Take the entries that follow and return exactly the lines from the one holding "se invoca con" through the one holding "PostgreSQL): redirige una", both included. Nothing else is needed.

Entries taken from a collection
::::::::::
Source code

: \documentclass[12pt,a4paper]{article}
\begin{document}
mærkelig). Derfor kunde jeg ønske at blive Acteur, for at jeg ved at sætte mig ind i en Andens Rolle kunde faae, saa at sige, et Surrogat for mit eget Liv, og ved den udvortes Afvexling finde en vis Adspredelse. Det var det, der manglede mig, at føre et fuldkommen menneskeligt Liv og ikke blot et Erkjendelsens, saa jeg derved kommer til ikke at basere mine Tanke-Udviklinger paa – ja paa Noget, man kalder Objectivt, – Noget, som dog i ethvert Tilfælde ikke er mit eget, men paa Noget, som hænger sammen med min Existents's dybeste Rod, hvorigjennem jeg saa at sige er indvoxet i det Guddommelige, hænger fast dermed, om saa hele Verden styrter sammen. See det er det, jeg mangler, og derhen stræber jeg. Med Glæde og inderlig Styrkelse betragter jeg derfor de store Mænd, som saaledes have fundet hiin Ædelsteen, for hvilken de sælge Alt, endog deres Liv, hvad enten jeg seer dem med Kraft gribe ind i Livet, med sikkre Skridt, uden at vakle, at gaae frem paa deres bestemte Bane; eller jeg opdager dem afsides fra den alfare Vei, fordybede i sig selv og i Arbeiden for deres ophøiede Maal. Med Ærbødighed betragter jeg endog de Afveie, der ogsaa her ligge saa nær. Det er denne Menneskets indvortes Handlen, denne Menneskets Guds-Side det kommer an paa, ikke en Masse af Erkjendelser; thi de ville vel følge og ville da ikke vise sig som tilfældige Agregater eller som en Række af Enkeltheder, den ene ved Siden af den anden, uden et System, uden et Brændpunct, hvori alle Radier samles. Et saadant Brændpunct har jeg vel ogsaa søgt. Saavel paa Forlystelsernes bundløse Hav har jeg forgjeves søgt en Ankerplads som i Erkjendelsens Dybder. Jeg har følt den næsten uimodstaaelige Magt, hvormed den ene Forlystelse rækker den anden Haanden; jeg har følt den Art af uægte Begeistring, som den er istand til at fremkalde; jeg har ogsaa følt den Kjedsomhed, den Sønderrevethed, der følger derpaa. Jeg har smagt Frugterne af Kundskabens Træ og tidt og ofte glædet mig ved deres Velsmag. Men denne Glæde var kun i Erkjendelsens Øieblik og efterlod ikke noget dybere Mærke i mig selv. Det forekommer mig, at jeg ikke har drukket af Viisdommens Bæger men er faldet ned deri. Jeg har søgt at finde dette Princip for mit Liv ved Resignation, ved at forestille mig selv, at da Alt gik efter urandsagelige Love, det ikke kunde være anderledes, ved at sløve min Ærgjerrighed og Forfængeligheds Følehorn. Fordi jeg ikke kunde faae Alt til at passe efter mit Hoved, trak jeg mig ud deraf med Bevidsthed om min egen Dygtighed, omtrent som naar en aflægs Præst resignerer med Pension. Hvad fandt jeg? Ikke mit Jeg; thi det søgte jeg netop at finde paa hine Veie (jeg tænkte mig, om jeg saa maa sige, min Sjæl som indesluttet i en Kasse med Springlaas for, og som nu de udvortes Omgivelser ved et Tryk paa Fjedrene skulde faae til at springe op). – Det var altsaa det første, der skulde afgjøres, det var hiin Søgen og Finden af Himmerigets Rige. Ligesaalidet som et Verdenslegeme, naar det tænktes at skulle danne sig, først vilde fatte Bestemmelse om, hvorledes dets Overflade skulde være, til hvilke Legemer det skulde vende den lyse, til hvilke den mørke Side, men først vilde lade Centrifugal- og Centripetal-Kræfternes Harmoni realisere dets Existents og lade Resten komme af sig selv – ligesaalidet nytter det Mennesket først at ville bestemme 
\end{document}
::::::::::
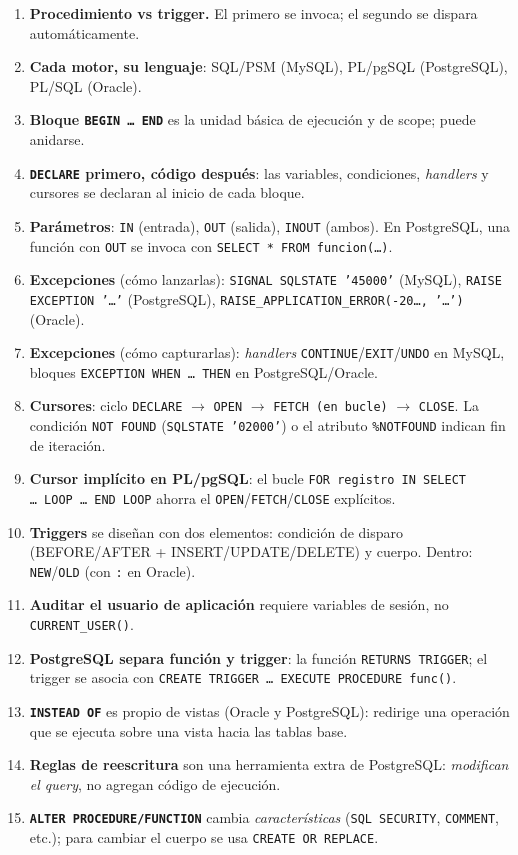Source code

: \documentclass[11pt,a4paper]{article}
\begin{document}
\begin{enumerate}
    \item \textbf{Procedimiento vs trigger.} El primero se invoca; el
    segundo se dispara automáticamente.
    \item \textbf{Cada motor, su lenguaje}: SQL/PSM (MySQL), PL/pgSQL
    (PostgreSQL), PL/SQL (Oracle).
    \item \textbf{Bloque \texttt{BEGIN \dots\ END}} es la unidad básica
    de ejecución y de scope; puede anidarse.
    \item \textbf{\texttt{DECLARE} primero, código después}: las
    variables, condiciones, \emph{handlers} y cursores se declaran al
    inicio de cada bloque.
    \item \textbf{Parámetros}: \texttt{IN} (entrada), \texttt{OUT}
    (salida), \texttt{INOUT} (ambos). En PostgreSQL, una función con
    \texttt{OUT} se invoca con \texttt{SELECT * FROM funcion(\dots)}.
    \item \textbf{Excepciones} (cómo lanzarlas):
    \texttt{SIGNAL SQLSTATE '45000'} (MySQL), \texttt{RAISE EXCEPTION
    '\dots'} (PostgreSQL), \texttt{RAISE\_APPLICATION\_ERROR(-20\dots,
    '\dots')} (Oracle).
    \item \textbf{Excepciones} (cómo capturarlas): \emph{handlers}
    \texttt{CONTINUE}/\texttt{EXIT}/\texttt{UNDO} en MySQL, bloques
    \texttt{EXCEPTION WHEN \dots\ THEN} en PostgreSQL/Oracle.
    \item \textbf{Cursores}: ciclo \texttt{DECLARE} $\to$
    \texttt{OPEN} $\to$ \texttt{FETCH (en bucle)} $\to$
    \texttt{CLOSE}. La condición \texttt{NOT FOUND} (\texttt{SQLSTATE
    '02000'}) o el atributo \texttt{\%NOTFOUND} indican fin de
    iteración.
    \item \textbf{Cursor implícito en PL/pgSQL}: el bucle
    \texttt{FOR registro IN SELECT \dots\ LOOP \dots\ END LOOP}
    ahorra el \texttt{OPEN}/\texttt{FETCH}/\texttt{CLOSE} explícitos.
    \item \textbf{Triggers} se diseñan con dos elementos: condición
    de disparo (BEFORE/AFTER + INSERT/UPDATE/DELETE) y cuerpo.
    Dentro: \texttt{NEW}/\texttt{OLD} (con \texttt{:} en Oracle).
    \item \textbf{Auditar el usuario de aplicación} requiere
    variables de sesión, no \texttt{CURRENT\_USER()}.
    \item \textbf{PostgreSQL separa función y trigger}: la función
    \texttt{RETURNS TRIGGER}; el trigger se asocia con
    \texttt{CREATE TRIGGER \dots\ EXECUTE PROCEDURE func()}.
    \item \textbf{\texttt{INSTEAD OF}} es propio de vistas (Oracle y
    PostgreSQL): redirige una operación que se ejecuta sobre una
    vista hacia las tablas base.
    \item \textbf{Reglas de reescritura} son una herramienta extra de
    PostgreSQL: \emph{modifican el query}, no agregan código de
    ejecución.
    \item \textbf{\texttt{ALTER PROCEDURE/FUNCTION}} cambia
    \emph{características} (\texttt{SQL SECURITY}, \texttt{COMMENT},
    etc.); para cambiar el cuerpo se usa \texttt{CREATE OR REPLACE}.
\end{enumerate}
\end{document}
::::::::::
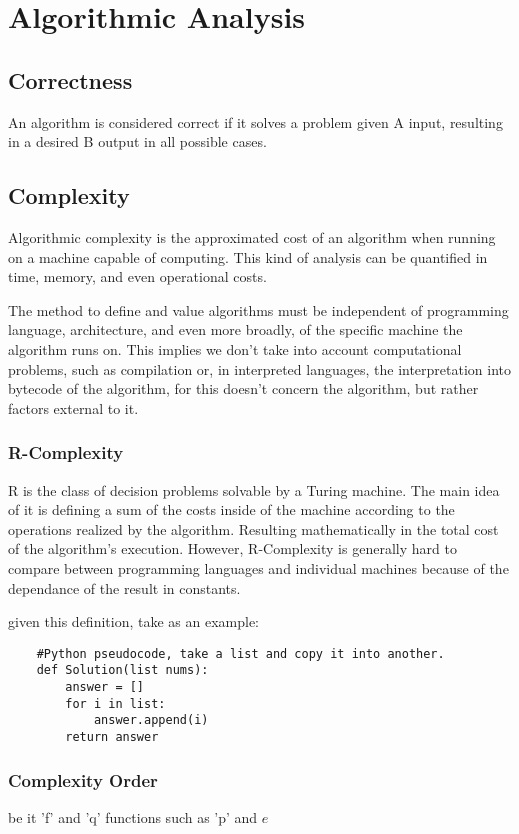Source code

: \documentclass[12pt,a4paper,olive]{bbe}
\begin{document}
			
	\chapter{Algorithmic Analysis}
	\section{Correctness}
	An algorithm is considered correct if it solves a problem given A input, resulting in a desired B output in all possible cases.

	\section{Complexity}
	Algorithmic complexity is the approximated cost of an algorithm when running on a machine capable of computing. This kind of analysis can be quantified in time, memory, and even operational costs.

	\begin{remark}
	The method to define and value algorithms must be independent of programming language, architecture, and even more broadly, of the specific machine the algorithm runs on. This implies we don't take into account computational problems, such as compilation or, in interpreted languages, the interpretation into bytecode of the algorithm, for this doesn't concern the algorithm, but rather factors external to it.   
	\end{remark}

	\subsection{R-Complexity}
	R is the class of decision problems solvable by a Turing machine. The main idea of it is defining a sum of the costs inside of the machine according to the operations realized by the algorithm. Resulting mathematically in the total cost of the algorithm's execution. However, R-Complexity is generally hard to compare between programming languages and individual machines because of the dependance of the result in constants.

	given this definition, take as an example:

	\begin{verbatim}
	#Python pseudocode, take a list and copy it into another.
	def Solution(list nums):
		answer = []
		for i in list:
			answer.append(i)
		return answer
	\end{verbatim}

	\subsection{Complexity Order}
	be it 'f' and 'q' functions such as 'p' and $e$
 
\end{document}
::::::::::
> [OUTPUT OF THE EXERCISE]:
    \texttt{OUT} se invoca con \texttt{SELECT * FROM funcion(\dots)}.
    \item \textbf{Excepciones} (cómo lanzarlas):
    \texttt{SIGNAL SQLSTATE '45000'} (MySQL), \texttt{RAISE EXCEPTION
    '\dots'} (PostgreSQL), \texttt{RAISE\_APPLICATION\_ERROR(-20\dots,
    '\dots')} (Oracle).
    \item \textbf{Excepciones} (cómo capturarlas): \emph{handlers}
    \texttt{CONTINUE}/\texttt{EXIT}/\texttt{UNDO} en MySQL, bloques
    \texttt{EXCEPTION WHEN \dots\ THEN} en PostgreSQL/Oracle.
    \item \textbf{Cursores}: ciclo \texttt{DECLARE} $\to$
    \texttt{OPEN} $\to$ \texttt{FETCH (en bucle)} $\to$
    \texttt{CLOSE}. La condición \texttt{NOT FOUND} (\texttt{SQLSTATE
    '02000'}) o el atributo \texttt{\%NOTFOUND} indican fin de
    iteración.
    \item \textbf{Cursor implícito en PL/pgSQL}: el bucle
    \texttt{FOR registro IN SELECT \dots\ LOOP \dots\ END LOOP}
    ahorra el \texttt{OPEN}/\texttt{FETCH}/\texttt{CLOSE} explícitos.
    \item \textbf{Triggers} se diseñan con dos elementos: condición
    de disparo (BEFORE/AFTER + INSERT/UPDATE/DELETE) y cuerpo.
    Dentro: \texttt{NEW}/\texttt{OLD} (con \texttt{:} en Oracle).
    \item \textbf{Auditar el usuario de aplicación} requiere
    variables de sesión, no \texttt{CURRENT\_USER()}.
    \item \textbf{PostgreSQL separa función y trigger}: la función
    \texttt{RETURNS TRIGGER}; el trigger se asocia con
    \texttt{CREATE TRIGGER \dots\ EXECUTE PROCEDURE func()}.
    \item \textbf{\texttt{INSTEAD OF}} es propio de vistas (Oracle y
    PostgreSQL): redirige una operación que se ejecuta sobre una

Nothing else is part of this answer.